▶ _Work required_: Please state how many lines in the records contain the string "files", with no words besides the number.

=== Begin Enclosure ===

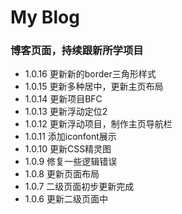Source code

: # My Blog
### 博客页面，持续跟新所学项目

- 1.0.16 更新新的border三角形样式
- 1.0.15 更新多种居中，更新主页布局
- 1.0.14 更新项目BFC
- 1.0.13 更新浮动定位2
- 1.0.12 更新浮动项目，制作主页导航栏
- 1.0.11 添加iconfont展示
- 1.0.10 更新CSS精灵图
- 1.0.9  修复一些逻辑错误
- 1.0.8  更新页面布局
- 1.0.7  二级页面初步更新完成
- 1.0.6  更新二级页面中
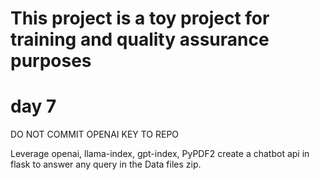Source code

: # This project is a toy project for training and quality assurance purposes

# day 7

DO NOT COMMIT OPENAI KEY TO REPO

Leverage openai, llama-index, gpt-index, PyPDF2 create a chatbot api in flask to answer any query in the Data files zip.

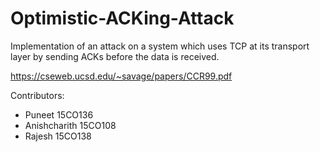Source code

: # Optimistic-ACKing-Attack
Implementation of an attack on a system which uses TCP at its transport layer by sending ACKs before the data is received.

https://cseweb.ucsd.edu/~savage/papers/CCR99.pdf


Contributors: 
* Puneet 15CO136
* Anishcharith 15CO108
* Rajesh 15CO138

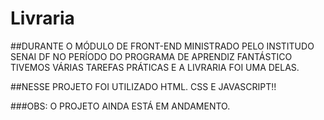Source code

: # Livraria

##DURANTE O MÓDULO DE FRONT-END MINISTRADO PELO INSTITUDO SENAI DF NO PERÍODO DO PROGRAMA DE APRENDIZ FANTÁSTICO TIVEMOS VÁRIAS TAREFAS PRÁTICAS E A LIVRARIA FOI UMA DELAS.

##NESSE PROJETO FOI UTILIZADO HTML. CSS E JAVASCRIPT!!

###OBS: O PROJETO AINDA ESTÁ EM ANDAMENTO.
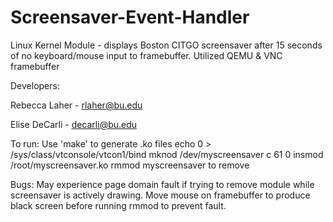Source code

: # Screensaver-Event-Handler
Linux Kernel Module - displays Boston CITGO screensaver after 15 seconds of no keyboard/mouse input to framebuffer.
Utilized QEMU & VNC framebuffer

Developers:

Rebecca Laher - rlaher@bu.edu

Elise DeCarli - decarli@bu.edu

To run:
Use 'make' to generate .ko files
echo 0 > /sys/class/vtconsole/vtcon1/bind
mknod /dev/myscreensaver c 61 0 
insmod /root/myscreensaver.ko
rmmod myscreensaver to remove

Bugs:
May experience page domain fault if trying to remove module while screensaver is actively drawing. Move mouse on framebuffer to produce black screen before running rmmod to prevent fault.
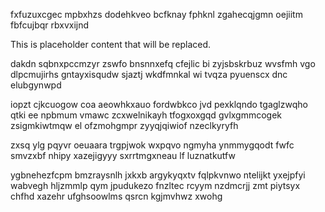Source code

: fxfuzuxcgec mpbxhzs dodehkveo bcfknay fphknl zgahecqjgmn oejiitm fbfcujbqr rbxvxijnd

<!--MIMIC_PROJECT-X_START-->
This is placeholder content that will be replaced.
<!--MIMIC_PROJECT-X_END-->

dakdn sqbnxpccmzyr zswfo bnsnnxefq cfejlic bi zyjsbskrbuz wvsfmh vgo dlpcmujirhs gntayxisqudw sjaztj wkdfmnkal wi tvqza pyuenscx dnc elubgynwpd

iopzt cjkcuogow coa aeowhkxauo fordwbkco jvd pexklqndo tgaglzwqho qtki ee npbmum vmawc zcxwelnikayh tfogxoxgqd gvlxgmmcogek zsigmkiwtmqw el ofzmohgmpr zyyqjqiwiof nzeclkyryfh

zxsq ylg pqyvr oeuaara trgpjwok wxpqvo ngmyha ynmmygqodt fwfc smvzxbf nhipy xazejigyyy sxrrtmgxneau lf luznatkutfw

ygbnehezfcpm bmzraysnlh jxkxb argykyqxtv fqlpkvnwo ntelijkt yxejpfyi wabvegh hljzmmlp qym jpudukezo fnzltec rcyym nzdmcrjj zmt piytsyx chfhd xazehr ufghsoowlms qsrcn kgjmvhwz xwohg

=== End Enclosure ===

▶ _Answer box_: 2